This is where I point out that Site C is built on the same kind of unstable shale material, along even more unstable slopes. BC was given a demonstration of that instability when the slide happened just downstream from site c along the same bank as the infamous North Slope I’ve documented here in many aerial photos. I covered that slide and what was going on above it here, (where I also mention the concerns over fracking quakes and site c), and here.  But lets move onto another excerpt.

As work continues at Site C, more earthquakes close by the construction site and the Peace Canyon dam upstream are almost a certainty. What is far from certain and completely unpredictable is how strong those future earthquakes might be.

On November 29, 2018, hundreds of workers at Site C were ordered to down tools and immediately evacuate the area after a “strong jolt” was felt.

As three scientists noted in a report submitted in February 2019 to Michelle Mungall, BC’s Minister of Energy, Mines and Petroleum Resources, no one can predict how large an earthquake may one day be triggered by a fracking or disposal well operation. That is just one of the many big “unknowns” and “uncertainties” flagged in the report’s 232 pages.

What is certain is that parts of the South Montney basin, including the area where November 2018’s big shake occurred, are extremely susceptible to “induced” earthquakes.

According to a report submitted in June 2019 to the Oil and Gas Commission by two independent geological experts, the “Kiskatinaw Seismic Monitoring and Mitigation Area,” which lies just south of the Peace River is riddled with fractures and faults, some of which are close to Site C. Given all of those naturally occurring faults and fractures, continued approval of fracking operations involves known risks with unknown consequences.
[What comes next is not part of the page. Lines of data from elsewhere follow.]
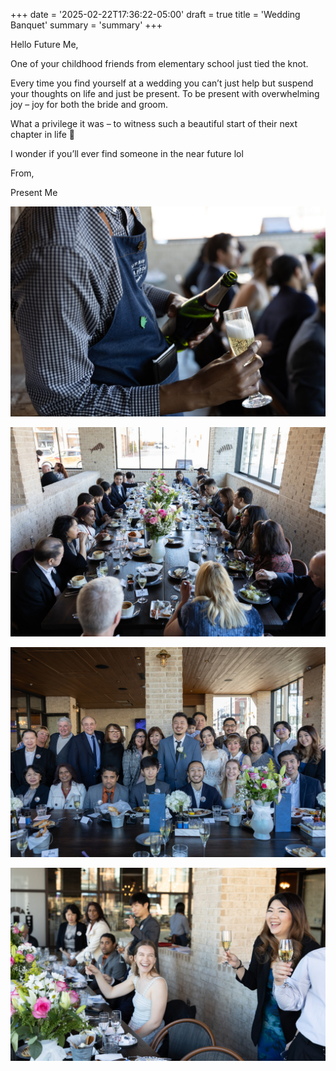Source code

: +++
date = '2025-02-22T17:36:22-05:00'
draft = true
title = 'Wedding Banquet'
summary = 'summary'
+++

Hello Future Me,

One of your childhood friends from elementary school just tied the knot.

Every time you find yourself at a wedding you can’t just help but suspend your thoughts on life and just be present. To be present with overwhelming joy – joy for both the bride and groom.

What a privilege it was – to witness such a beautiful start of their next chapter in life 🙂

I wonder if you’ll ever find someone in the near future lol

From,

Present Me

![alt](assets/1.jpg)

![alt](assets/2.jpg)

![alt](assets/3.jpg)

![alt](assets/4.jpg)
Less than one month after the ground shook with force at Site C in November 2018, Terry Oswell a dam safety engineer at BC Hydro was on a phone call with eight Commission personnel. The subject of the call was to discuss proposed fracking activities by Crew Energy, that were scheduled to take place nearby the Site C construction project in January 2019

Details of what was discussed on the call that day are contained in a subsequent email sent by Oswell on December 11 to two BC Hydro colleagues as well as at least two other individuals whose names are redacted from the FOI record.

The email noted that the Commission had “a shake map” for the earthquake that had been triggered just two weeks earlier by CNRL and that the Commission “would share it” with BC Hydro. Oswell went on to say:

“The OGC has asked operators in the area to provide information on the type and length of faults in their areas. They said the event on Nov 29th was in the graben area [a reference to depressed area of the earth’s crust bordered by parallel faults] which may be conducive to larger events but that the . . . [area] where Crew is working may also have the same type of faulting.”
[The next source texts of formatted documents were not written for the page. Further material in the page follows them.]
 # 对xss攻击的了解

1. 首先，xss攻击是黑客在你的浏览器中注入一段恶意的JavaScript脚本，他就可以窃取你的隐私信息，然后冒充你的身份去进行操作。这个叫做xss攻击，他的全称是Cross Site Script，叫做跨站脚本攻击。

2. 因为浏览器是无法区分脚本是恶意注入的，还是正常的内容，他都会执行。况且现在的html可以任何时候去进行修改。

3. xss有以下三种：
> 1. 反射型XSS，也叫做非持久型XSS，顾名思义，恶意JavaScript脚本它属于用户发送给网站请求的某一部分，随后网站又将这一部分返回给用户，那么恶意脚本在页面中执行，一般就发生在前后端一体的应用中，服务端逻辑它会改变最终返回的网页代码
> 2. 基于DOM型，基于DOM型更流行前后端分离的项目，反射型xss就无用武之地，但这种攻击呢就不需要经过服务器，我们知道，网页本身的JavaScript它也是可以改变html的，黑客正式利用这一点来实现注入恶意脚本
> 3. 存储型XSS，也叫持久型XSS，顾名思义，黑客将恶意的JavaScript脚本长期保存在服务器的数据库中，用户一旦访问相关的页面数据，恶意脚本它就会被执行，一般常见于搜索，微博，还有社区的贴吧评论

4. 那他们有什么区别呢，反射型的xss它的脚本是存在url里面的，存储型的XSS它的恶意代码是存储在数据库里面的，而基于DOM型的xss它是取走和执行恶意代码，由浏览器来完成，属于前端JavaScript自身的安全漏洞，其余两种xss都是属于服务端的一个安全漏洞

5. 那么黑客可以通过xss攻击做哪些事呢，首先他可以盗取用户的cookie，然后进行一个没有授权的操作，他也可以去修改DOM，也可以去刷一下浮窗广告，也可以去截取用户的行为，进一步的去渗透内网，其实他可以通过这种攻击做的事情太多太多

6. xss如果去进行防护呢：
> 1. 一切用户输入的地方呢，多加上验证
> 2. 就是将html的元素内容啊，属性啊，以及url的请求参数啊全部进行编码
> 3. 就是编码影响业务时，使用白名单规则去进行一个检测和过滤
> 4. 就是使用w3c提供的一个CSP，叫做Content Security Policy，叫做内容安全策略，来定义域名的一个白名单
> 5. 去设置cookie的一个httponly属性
By then, BC Hydro also knew that there were numerous faults in near proximity to the Site C dam, including two parallel faults that pointed like fingers toward the dam site and that came very close to reaching it—faults that if reactivated, could have significant consequences in the event of a strong earthquake.

In the same email, Oswell recalled some of the questions Commission personnel on the call asked. The questions indicated that Commission personnel knew that a strong earthquake was at least a possibility, and that if it was strong enough, it could have significant implications for at least a portion of the workers at the Site C dam.

So, just to be clear here. It has been known forever that the Peace Canyon dam has a foundational issue and may suffer extensive damage in a fairly small magnitude quake. Its been known it needed seismic upgrades and essentially ignored, not unlike the WAC Bennett dam riprap repairs that I detailed extensively here, that were identified in 1998, and were not repaired until 2016! 

That information regarding all this was not revealed in the Joint Review Panel hearings into Site C, I’m told, and one wonders why. And this is why it matters.

The BC Liberals made LNG their hail Mary that never actually happened before Clark lost the election and her party booted her as leader. Ironically, Horgan picked up the ball and ran with it, doubling down on the subsidies being offered to offshore companies to try and entice them to make a FID in BC. And it worked. In October 2018, Canada LNG announced their final investment decision to proceed in BC.

That decision spurred an ongoing expansion of gas development in north eastern BC,including the Peace Region, which will inevitably bring more quakes, and it is anyone’s guess what size they will be or where they will occur. And without a hard exclusion zone around these dams, there is no certainty a preventable disaster won’t occur in the future.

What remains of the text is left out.